I've often wondered why the cost of college is such a major issue when the cost of everything else seems to increase far quicker than the increase in what we earn to pay for things. A loaf of bread, when not on sale, now costs just under $5. An oil change for my car is nearly $80. Both are dramatically more expensive than they were just a few years ago. Yet, by themselves, both are fairly insignificant in actual dollars when compared with the vast amounts of money that need to be invested to become an educated person. And here is the essence of why, to my mind, it is such an issue. It is because all the things that we need in order to live are wrapped up in one phrase, "the cost of college" which includes all the increases in all the things one needs in one's daily life, which, when added together, become a dramatically large increase.

Anyone who supplies a product or service to a college that increases in price is responsible for the rising cost of college. This includes insurers, builders, lawyers, medical workers, caterers, and the infamous text book suppliers. For the past ten years I have used subsequent editions of an excellent math education text that has increased in price from around $40 to $215. True, students can rent a copy of get an ebook version for less money but I've always encouraged my students to develop their own personal professional libraries.

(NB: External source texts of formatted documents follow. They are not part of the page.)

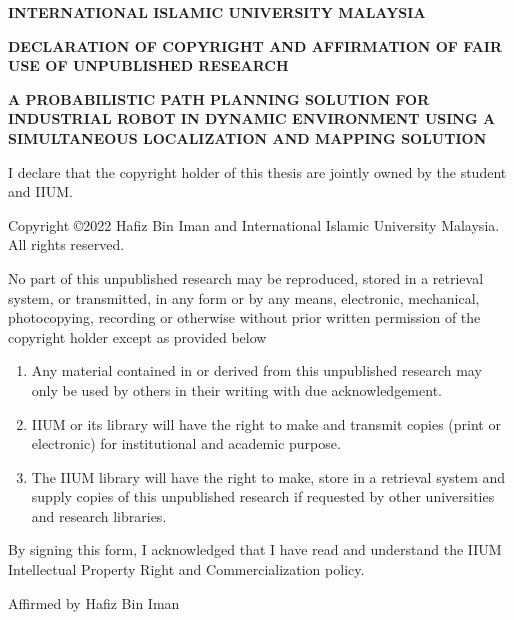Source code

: 
\begin{mdframed}
\begin{center}
{\CHAPTERfontsize \textbf{INTERNATIONAL ISLAMIC UNIVERSITY MALAYSIA}}
\vspace{24pt}
\par
{\CHAPTERfontsize \textbf{DECLARATION OF COPYRIGHT AND AFFIRMATION OF
FAIR USE OF UNPUBLISHED RESEARCH}}
\vspace{24pt}
\par
{\CHAPTERfontsize \uppercase{\textbf{
	A Probabilistic Path Planning Solution for Industrial Robot in Dynamic Environment using A Simultaneous Localization and Mapping Solution
}}}
\vspace{24pt}
\par
  \noindent
I declare that the copyright holder of this thesis are jointly owned by the student and IIUM.
\vspace{12pt}
\par
\noindent
\footnotesize{Copyright \copyright 2022 Hafiz Bin Iman and International Islamic University Malaysia. All rights reserved.}
\end{center}
\vspace{12pt}
\par
\noindent
No part of this unpublished research may be reproduced, stored in a retrieval
system, or transmitted, in any form or by any means, electronic, mechanical,
photocopying, recording or otherwise without prior written permission of the
copyright holder except as provided below
\begin{enumerate}
\item Any material contained in or derived from this unpublished research
may only be used by others in their writing with due acknowledgement.
\item IIUM or its library will have the right to make and transmit copies
(print or electronic) for institutional and academic purpose.
\item The IIUM library will have the right to make, store in a retrieval system
and supply copies of this unpublished research if requested by other
universities and research libraries.
\end{enumerate}
By signing this form, I acknowledged that I have read and understand the
IIUM Intellectual Property Right and Commercialization policy.
\par
\vspace{48pt}
\noindent Affirmed by Hafiz Bin Iman
\par

  \vspace{48pt}
  \noindent
  \begin{minipage}{0.4\linewidth}
    \centering
  \end{minipage}
  \hfill
  \begin{minipage}{0.4\linewidth}
    \centering
    \Date
  \end{minipage}

\vspace{28pt}

\end{mdframed}
\newpage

I've always allowed my students to purchase the 7th edition instead of the current 8th edition for a fraction of the cost and there is very little difference in the content.

Anyone who, while searching for a college, has looked to see the extent of the amenities at a college under consideration is also responsible for the rising costs of becoming an educated person. In order to stay competitive, colleges have to make sure that they have the latest in technological advances and support services, the most complete recreational facilities and the most up to date living accommodations.

Anyone who has considered attending one of the notorious on-line, for profit, "colleges" is also responsible for the rising cost of becoming an educated person because they have reduced the number of people available to attend authentic colleges which increases the competition for students causing the situation described above.

Just about the only people who do not contribute to the rising "cost of college" are the people who work at colleges. Salaries for professors, for example, have increased woefully over the last ten years, in some cases, less than 15 percent. Lecturers (professors)  in Scotland have been engaged in strike action because of the state of their pay structure.